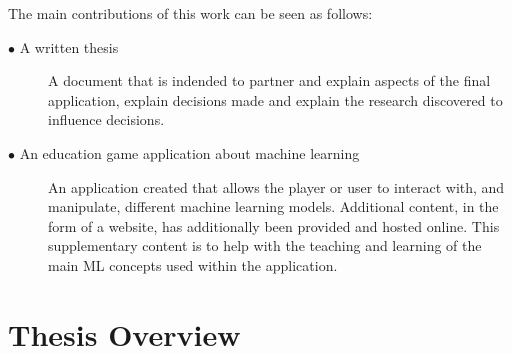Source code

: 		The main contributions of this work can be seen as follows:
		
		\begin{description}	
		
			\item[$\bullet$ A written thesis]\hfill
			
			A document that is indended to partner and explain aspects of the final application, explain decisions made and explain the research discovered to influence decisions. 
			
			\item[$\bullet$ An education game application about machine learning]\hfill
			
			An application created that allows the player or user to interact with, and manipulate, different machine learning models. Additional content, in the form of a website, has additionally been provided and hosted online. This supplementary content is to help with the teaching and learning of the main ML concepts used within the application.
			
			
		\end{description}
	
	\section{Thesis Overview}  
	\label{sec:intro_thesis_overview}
==
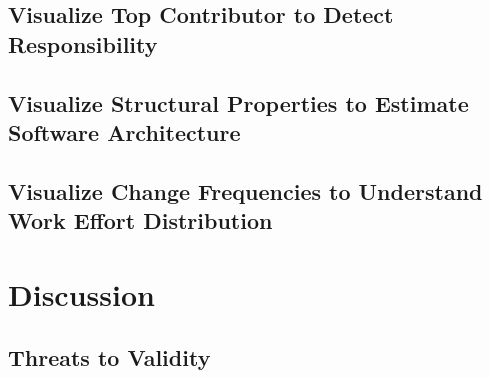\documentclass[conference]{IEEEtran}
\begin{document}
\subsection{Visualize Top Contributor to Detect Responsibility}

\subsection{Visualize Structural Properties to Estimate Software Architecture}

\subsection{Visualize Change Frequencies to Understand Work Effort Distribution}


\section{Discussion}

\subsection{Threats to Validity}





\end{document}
* * *
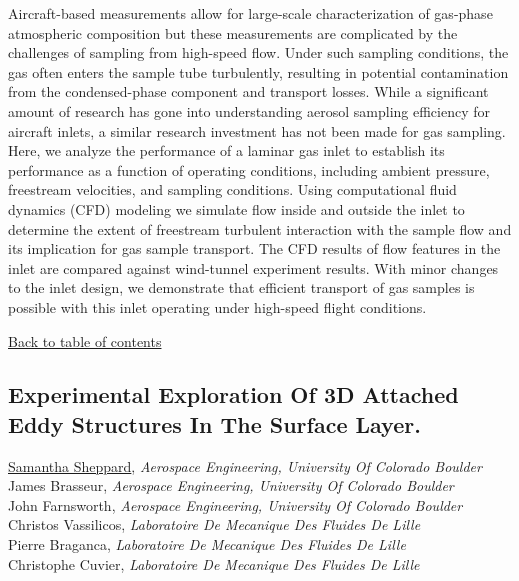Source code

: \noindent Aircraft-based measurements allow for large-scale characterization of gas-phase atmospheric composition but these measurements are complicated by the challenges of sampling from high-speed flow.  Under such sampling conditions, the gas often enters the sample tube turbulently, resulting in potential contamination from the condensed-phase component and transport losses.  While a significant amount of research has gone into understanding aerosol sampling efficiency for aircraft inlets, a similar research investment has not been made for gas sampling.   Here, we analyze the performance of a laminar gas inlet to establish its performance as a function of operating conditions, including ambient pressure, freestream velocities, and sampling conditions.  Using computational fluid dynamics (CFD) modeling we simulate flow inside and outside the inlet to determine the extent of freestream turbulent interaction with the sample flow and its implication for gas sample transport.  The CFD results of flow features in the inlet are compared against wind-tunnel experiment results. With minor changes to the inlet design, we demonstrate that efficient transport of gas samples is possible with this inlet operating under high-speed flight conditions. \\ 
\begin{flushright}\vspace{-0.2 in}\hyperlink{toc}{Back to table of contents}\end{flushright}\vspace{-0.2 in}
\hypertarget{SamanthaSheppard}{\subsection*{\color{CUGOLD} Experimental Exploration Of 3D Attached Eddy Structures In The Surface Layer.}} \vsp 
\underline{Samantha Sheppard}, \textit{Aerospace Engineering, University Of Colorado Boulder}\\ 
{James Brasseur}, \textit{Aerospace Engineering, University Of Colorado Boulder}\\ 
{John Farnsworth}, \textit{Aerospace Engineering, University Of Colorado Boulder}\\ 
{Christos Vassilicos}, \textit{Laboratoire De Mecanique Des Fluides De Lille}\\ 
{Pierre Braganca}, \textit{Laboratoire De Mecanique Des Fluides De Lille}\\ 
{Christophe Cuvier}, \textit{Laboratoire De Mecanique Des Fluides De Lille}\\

__Goal of the exercise__
Track down every line in the entries that includes the string "Aerospace", and copy it.

__Written response__
\underline{Samantha Sheppard}, \textit{Aerospace Engineering, University Of Colorado Boulder}\\ 
{James Brasseur}, \textit{Aerospace Engineering, University Of Colorado Boulder}\\ 
{John Farnsworth}, \textit{Aerospace Engineering, University Of Colorado Boulder}\\ 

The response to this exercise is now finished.